• Work required: The reply should hold every line of the data below, unchanged, and none of the pictures.

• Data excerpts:
★ ★ ★ ★

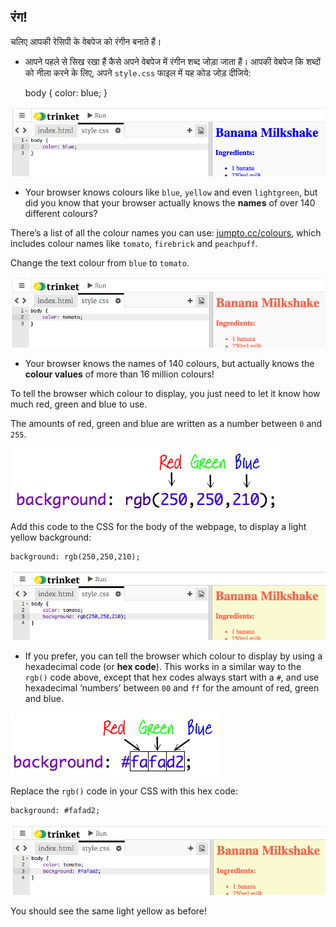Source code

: ## रंग!

चलिए आपकी रेसिपी के वेबपेज को रंगीन बनाते हैं।

+ आपने पहले से सिख रखा हैं कैसे अपने वेबपेज में रंगीन शब्द जोड़ा जाता हैं। आपकी वेबपेज कि शब्दों को नीला करने के लिए, अपने `style.css` फाइल में यह कोड जोड़ दीजिये:

    body {
        color: blue;
    }
    

![screenshot](images/recipe-blue.png)

+ Your browser knows colours like `blue`, `yellow` and even `lightgreen`, but did you know that your browser actually knows the **names** of over 140 different colours?

There’s a list of all the colour names you can use: [jumpto.cc/colours](http://jumpto.cc/colours), which includes colour names like `tomato`, `firebrick` and `peachpuff`.

Change the text colour from `blue` to `tomato`.

![स्क्रीनशॉट](images/recipe-tomato.png)

+ Your browser knows the names of 140 colours, but actually knows the **colour values** of more than 16 million colours!

To tell the browser which colour to display, you just need to let it know how much red, green and blue to use.

The amounts of red, green and blue are written as a number between `0` and `255`.

![स्क्रीनशॉट](images/recipe-rgb-img.png)

Add this code to the CSS for the body of the webpage, to display a light yellow background:

    background: rgb(250,250,210);
    

![स्क्रीनशॉट](images/recipe-rgb.png)

+ If you prefer, you can tell the browser which colour to display by using a hexadecimal code (or **hex code**). This works in a similar way to the `rgb()` code above, except that hex codes always start with a `#`, and use hexadecimal ‘numbers’ between `00` and `ff` for the amount of red, green and blue.

![स्क्रीनशॉट](images/recipe-hex-img.png)

Replace the `rgb()` code in your CSS with this hex code:

    background: #fafad2;
    

![स्क्रीनशॉट](images/recipe-hex.png)

You should see the same light yellow as before!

★ ★ ★ ★

• Task answer:
Source code

: ## रंग!

चलिए आपकी रेसिपी के वेबपेज को रंगीन बनाते हैं।

+ आपने पहले से सिख रखा हैं कैसे अपने वेबपेज में रंगीन शब्द जोड़ा जाता हैं। आपकी वेबपेज कि शब्दों को नीला करने के लिए, अपने `style.css` फाइल में यह कोड जोड़ दीजिये:

    body {
        color: blue;
    }
    

![screenshot](images/recipe-blue.png)

+ Your browser knows colours like `blue`, `yellow` and even `lightgreen`, but did you know that your browser actually knows the **names** of over 140 different colours?

There’s a list of all the colour names you can use: [jumpto.cc/colours](http://jumpto.cc/colours), which includes colour names like `tomato`, `firebrick` and `peachpuff`.

Change the text colour from `blue` to `tomato`.

![स्क्रीनशॉट](images/recipe-tomato.png)

+ Your browser knows the names of 140 colours, but actually knows the **colour values** of more than 16 million colours!

To tell the browser which colour to display, you just need to let it know how much red, green and blue to use.

The amounts of red, green and blue are written as a number between `0` and `255`.

![स्क्रीनशॉट](images/recipe-rgb-img.png)

Add this code to the CSS for the body of the webpage, to display a light yellow background:

    background: rgb(250,250,210);
    

![स्क्रीनशॉट](images/recipe-rgb.png)

+ If you prefer, you can tell the browser which colour to display by using a hexadecimal code (or **hex code**). This works in a similar way to the `rgb()` code above, except that hex codes always start with a `#`, and use hexadecimal ‘numbers’ between `00` and `ff` for the amount of red, green and blue.

![स्क्रीनशॉट](images/recipe-hex-img.png)

Replace the `rgb()` code in your CSS with this hex code:

    background: #fafad2;
    

![स्क्रीनशॉट](images/recipe-hex.png)

You should see the same light yellow as before!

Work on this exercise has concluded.